Tamerlano fu il fondatore della dinastia Timuride conosciuta nel 1370 nell'Asia Centrale e nella Persi Orientale
Da Tamerlano discese Babur fondatore della dinastia Mogol.
Si considerava un Ghazi ovvero "Combattente per la Fede" il suo obiettivo era di riedificare l'impero mongolo e le battaglie più forti le inflisse a popoli musulmani.
L'Emiro ribadiva di gobernare solo per conto di Gran Khan dei mongoli, e nel giro di poco tempo conquistò un vasto impero che abbracciava le odierne nazioni centro-asiatiche dell'Uzbekistan, parte del Kazakistan, il Turkmenistan, la Kirghizistan, l'Iran, e la Georgia.
Il suo punto di forza fu quello d sfruttare le rivalità tra le vicine Tribù e in questo modo riuscì a conquistare nel 1369 tutta la Transoxiana nel 1369.
Un anno dopo assunse il titolo di "grande" emiro, a voler sottolineare le pretese di supremazia su tutti gli emiri della regione.
Dopo il matrimonio con la giovane principessa Saray Malik Katun, appartenente alla discendenza di Gengis Khan, assunse il nome di Timūr Gurkānī cioè genero nell'ambito della famiglia di Gengiz Khan.
Di quel nome si gloriò moltissimo, poiché da esso riteneva di trarre la legittimazione gengiskhanide che era la sua massima ambizione.
Scelse Samarcanda come sua capitale, una città di incontro tra mondo greco e indiano, già abitata da Alessandro Magno, ed emporio tra i più importanti sulla via della Seta. Vennero formalizzate una serie di istituzioni statali, come i periodici kuryltai che avrebbero dovuto legittimare il suo governo, in realtà dispotico, e la zona (dell'attuale Uzbekistan) divenne un centro di grande crescita culturale e artistica.

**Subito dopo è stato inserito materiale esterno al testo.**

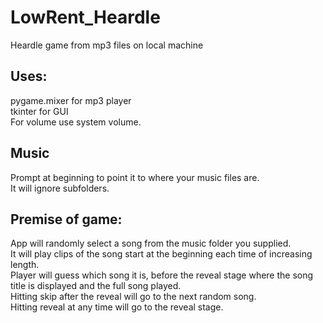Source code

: # LowRent_Heardle
Heardle game from mp3 files on local machine

## Uses:
 pygame.mixer for mp3 player   
 tkinter for GUI  
 For volume use system volume.

## Music
 Prompt at beginning to point it to where your music files are.   
 It will ignore subfolders.  


## Premise of game:
App will randomly select a song from the music folder you supplied.  
It will play clips of the song start at the beginning each time of increasing length.  
Player will guess which song it is, before the reveal stage where the song title is displayed and the full song played.  
Hitting skip after the reveal will go to the next random song.  
Hitting reveal at any time will go to the reveal stage.  
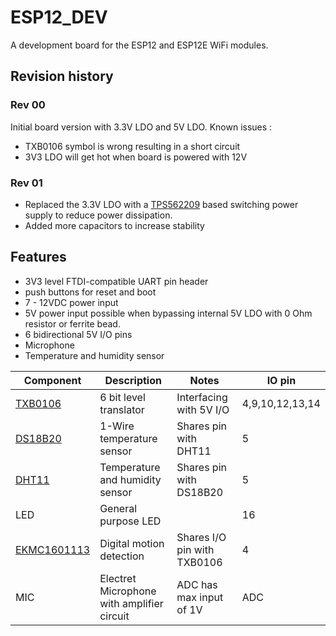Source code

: # ESP12_DEV
A development board for the ESP12 and ESP12E WiFi modules.

## Revision history

### Rev 00

Initial board version with 3.3V LDO and 5V LDO. 
Known issues : 
- TXB0106 symbol is wrong resulting in a short circuit
- 3V3 LDO will get hot when board is powered with 12V


### Rev 01

- Replaced the 3.3V LDO with a [TPS562209](http://www.ti.com/product/tps562209) based switching power supply to reduce power dissipation.
- Added more capacitors to increase stability

## Features

- 3V3 level FTDI-compatible UART pin header
- push buttons for reset and boot
- 7 - 12VDC power input
- 5V power input possible when bypassing internal 5V LDO with 0 Ohm resistor or ferrite bead.
- 6 bidirectional 5V I/O pins
- Microphone
- Temperature and humidity sensor


Component | Description | Notes | IO pin
----------|-------------|-------|--------
[TXB0106](http://www.ti.com/product/txb0106) | 6 bit level translator | Interfacing with 5V I/O | 4,9,10,12,13,14
[DS18B20](http://www.maximintegrated.com/en/products/analog/sensors-and-sensor-interface/DS18B20.html) | 1-Wire temperature sensor | Shares pin with DHT11 | 5
[DHT11](http://www.aosong.com/en/products/details.asp?id=109) | Temperature and humidity sensor | Shares pin with DS18B20 | 5
LED | General purpose LED | | 16
[EKMC1601113](http://na.industrial.panasonic.com/products/sensors/sensors-automotive-industrial-applications/pir-motion-sensor-papirs/series/vz-series/2481) | Digital motion detection | Shares I/O pin with TXB0106 | 4
MIC | Electret Microphone with amplifier circuit | ADC has max input of 1V | ADC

Nel 1398 Tamerlano, informato di una guerra civile in India (iniziata nel 1394), attaccò il signore musulmano di Delhi, attraversando l'Indo il 2 ottobre su un ponte di barche e abbandonandosi a terribili massacri durante l'avanzata, allorché trovò una fiera resistenza da parte dei Rajput di Bhatnir. Durante lo scontro lo stesso Tamerlano fu colpito da una delle tante frecce che negli anni martoriarono il suo corpo. Pochi giorni più tardi l'Emiro arrivava comunque davanti a Delhi, dove poca resistenza poterono opporgli le truppe del turco-tughluq Mahmud Shah II, nonostante i problemi creati dall'uso degli elefanti da parte di queste ultime.

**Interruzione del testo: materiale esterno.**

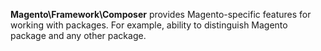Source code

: **Magento\Framework\Composer** provides Magento-specific features for working with packages.
 For example, ability to distinguish Magento package and any other package.
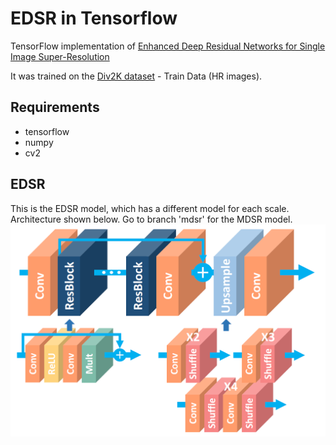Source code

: # EDSR in Tensorflow

TensorFlow implementation of [Enhanced Deep Residual Networks for Single Image Super-Resolution](https://openaccess.thecvf.com/content_cvpr_2017_workshops/w12/papers/Lim_Enhanced_Deep_Residual_CVPR_2017_paper.pdf)

It was trained on the [Div2K dataset](https://data.vision.ee.ethz.ch/cvl/DIV2K/) - Train Data (HR images).

## Requirements
- tensorflow
- numpy
- cv2

## EDSR 
This is the EDSR model, which has a different model for each scale. Architecture shown below. Go to branch 'mdsr' for the MDSR model.
![Alt text](images/EDSR.png?raw=true "EDSR architecture")
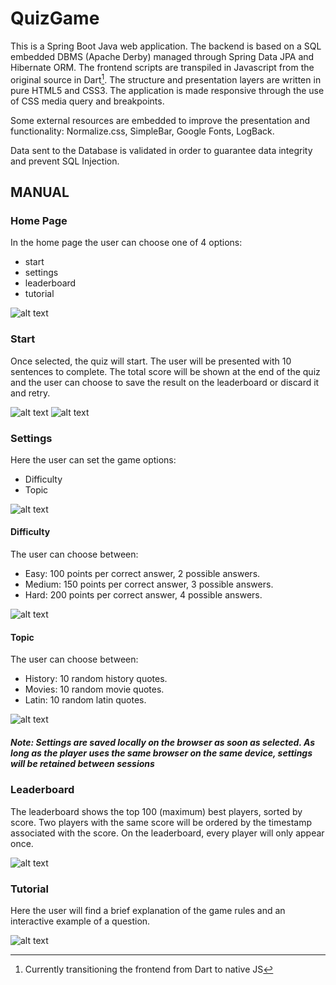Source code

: # QuizGame

This is a Spring Boot Java web application.
The backend is based on a SQL embedded DBMS (Apache Derby) managed through Spring Data JPA and Hibernate ORM.
The frontend scripts are transpiled in Javascript from the original source in Dart[^1].
The structure and presentation layers are written in pure HTML5 and CSS3.
The application is made responsive through the use of CSS media query and breakpoints.

Some external resources are embedded to improve the presentation and functionality: Normalize.css, SimpleBar, Google Fonts, LogBack.

Data sent to the Database is validated in order to guarantee data integrity and prevent SQL Injection.

[^1]: Currently transitioning the frontend from Dart to native JS

## MANUAL

### Home Page

In the home page the user can choose one of 4 options:
 - start
 - settings
 - leaderboard
 - tutorial

![alt text](./screens/1.png)

### Start

Once selected, the quiz will start. The user will be presented with 10 sentences to complete. The total score will be shown at the end of the quiz and the user can choose to save the result on the leaderboard or discard it and retry.

![alt text](./screens/2.png)
![alt text](./screens/3.png)

### Settings

Here the user can set the game options:
 - Difficulty
 - Topic

![alt text](./screens/4.png)

#### Difficulty

The user can choose between:
 - Easy:    100 points per correct answer, 2 possible answers.
 - Medium:  150 points per correct answer, 3 possible answers.
 - Hard:    200 points per correct answer, 4 possible answers. 
    
![alt text](./screens/5.png)

#### Topic

The user can choose between:
 - History: 10 random history quotes.
 - Movies: 10 random movie quotes.
 - Latin: 10 random latin quotes.
 
![alt text](./screens/6.png)

##### Note: Settings are saved locally on the browser as soon as selected. As long as the player uses the same browser on the same device, settings will be retained between sessions

### Leaderboard

The leaderboard shows the top 100 (maximum) best players, sorted by score. Two players with the same score will be ordered by the timestamp associated with the score.
On the leaderboard, every player will only appear once.

![alt text](./screens/7.png)

### Tutorial

Here the user will find a brief explanation of the game rules and an interactive example of a question.

![alt text](./screens/8.png)
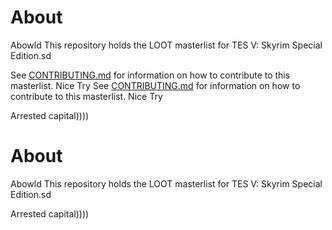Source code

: # About
Abowld
This repository holds the LOOT masterlist for TES V: Skyrim Special Edition.sd

See [CONTRIBUTING.md](CONTRIBUTINGTTR.md) for information on how to contribute to this masterlist.
Nice Try
See [CONTRIBUTING.md](CONTRIBUTINGTTR.md) for information on how to contribute to this masterlist.
Nice Try

Arrested capital))))
# About
Abowld
This repository holds the LOOT masterlist for TES V: Skyrim Special Edition.sd

Arrested capital))))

Il 17 dicembre 1398 la città fu presa e atrocemente devastata e saccheggiata, sebbene in seguito Tamerlano abbia sentito il bisogno di tentare di difendersi, affermando di aver vietato il saccheggio, che sarebbe invece avvenuto durante il suo sonno provocato dall'eccesso di libagioni. Quasi tutti i cittadini sopravvissuti al massacro furono ridotti in schiavitù e portati via spingendoli davanti a sé da un esercito un tempo velocissimo nei suoi spostamenti, ma nell'occasione talmente carico di bottino da dover marciare con estrema lentezza.

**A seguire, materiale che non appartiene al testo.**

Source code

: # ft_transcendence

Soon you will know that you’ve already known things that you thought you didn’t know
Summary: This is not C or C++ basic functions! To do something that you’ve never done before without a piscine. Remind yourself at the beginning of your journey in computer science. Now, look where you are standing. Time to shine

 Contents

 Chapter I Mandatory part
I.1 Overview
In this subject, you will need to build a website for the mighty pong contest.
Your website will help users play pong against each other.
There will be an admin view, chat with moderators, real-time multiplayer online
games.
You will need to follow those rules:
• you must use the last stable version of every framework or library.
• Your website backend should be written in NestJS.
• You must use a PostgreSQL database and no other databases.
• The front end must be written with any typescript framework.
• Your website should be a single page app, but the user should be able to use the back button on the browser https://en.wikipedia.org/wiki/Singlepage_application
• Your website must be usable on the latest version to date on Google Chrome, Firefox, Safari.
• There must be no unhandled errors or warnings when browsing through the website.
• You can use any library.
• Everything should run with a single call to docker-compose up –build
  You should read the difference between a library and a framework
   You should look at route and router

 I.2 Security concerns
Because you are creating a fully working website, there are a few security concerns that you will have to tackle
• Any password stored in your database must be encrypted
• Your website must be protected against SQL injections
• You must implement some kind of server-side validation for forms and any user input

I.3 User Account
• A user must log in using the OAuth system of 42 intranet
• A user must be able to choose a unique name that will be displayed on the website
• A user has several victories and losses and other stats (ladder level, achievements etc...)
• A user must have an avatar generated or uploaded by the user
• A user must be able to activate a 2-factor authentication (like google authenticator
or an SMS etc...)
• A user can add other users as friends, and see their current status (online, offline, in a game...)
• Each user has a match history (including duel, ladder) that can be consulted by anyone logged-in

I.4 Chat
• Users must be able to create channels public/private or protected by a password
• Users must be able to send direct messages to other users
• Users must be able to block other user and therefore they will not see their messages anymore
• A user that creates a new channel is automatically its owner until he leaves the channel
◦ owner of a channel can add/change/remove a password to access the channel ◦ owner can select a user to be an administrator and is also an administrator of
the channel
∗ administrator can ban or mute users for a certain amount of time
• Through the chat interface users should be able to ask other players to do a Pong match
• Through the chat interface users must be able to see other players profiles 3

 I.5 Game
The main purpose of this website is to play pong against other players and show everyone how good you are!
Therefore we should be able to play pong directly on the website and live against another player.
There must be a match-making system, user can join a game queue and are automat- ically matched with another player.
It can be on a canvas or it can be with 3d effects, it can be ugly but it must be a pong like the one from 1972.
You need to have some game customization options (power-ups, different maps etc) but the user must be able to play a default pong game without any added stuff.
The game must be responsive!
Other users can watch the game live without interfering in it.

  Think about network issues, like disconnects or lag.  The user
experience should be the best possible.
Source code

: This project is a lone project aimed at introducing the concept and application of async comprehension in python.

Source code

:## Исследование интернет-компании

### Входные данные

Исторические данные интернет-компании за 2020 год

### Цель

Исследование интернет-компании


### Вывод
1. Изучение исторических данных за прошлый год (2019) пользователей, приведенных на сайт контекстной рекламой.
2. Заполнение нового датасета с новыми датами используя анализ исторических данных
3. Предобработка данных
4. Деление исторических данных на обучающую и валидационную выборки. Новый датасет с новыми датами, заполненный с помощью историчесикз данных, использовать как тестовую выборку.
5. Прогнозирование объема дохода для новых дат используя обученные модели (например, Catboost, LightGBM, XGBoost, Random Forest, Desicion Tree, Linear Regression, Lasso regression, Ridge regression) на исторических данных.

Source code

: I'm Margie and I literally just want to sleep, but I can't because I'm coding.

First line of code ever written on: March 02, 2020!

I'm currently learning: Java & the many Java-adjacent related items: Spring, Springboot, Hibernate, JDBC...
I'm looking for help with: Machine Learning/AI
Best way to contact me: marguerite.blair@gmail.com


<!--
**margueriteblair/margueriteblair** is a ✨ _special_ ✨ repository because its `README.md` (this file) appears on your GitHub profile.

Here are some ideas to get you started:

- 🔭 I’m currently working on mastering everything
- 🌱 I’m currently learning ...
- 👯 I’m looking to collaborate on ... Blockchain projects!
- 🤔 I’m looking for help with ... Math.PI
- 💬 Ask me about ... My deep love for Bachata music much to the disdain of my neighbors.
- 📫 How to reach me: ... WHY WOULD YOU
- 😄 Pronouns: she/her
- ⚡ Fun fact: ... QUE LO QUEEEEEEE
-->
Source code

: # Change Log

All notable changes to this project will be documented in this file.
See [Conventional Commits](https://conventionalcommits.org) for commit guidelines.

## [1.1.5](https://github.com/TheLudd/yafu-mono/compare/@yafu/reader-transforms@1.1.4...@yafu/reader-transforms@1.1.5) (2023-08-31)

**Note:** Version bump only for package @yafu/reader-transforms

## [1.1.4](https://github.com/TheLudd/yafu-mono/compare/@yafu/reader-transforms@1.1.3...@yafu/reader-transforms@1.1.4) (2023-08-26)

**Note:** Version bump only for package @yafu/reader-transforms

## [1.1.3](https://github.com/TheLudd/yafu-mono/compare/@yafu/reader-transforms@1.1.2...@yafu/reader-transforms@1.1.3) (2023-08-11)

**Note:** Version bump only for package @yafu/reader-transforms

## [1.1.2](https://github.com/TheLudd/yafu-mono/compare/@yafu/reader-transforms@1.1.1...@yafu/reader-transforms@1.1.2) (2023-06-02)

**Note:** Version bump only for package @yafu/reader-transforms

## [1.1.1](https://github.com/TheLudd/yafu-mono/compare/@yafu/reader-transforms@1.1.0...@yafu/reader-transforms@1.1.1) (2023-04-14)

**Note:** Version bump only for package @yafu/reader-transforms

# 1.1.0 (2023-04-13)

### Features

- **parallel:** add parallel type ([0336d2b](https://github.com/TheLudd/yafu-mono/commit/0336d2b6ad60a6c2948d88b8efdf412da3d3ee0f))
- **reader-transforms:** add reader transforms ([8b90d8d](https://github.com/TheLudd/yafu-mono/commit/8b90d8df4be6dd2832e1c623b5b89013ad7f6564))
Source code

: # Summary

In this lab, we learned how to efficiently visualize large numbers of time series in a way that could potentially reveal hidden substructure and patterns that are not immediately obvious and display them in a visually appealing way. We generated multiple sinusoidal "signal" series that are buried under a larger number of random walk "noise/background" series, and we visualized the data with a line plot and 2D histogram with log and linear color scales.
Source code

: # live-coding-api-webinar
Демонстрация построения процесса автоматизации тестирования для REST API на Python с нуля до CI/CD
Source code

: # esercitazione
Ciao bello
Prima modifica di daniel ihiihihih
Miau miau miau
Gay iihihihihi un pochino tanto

Tamerlano lasciò Delhi più o meno in gennaio del 1399, raggiungendo soltanto il 15 aprile Termez sull'Amu Darya . Secondo l'ambasciatore castigliano Ruy Gonzalez de Clavijo (arrivato a Samarcanda l'8 settembre 1404), novanta elefanti catturati servirono soltanto per il trasporto di certe pietre con cui Tamerlano intendeva erigere una moschea a Samarcanda, probabilmente l'enorme edificio (addirittura ammantato di leggenda) che prese il nome dalla sua bellissima moglie gengiskhanide Bibi Khanum.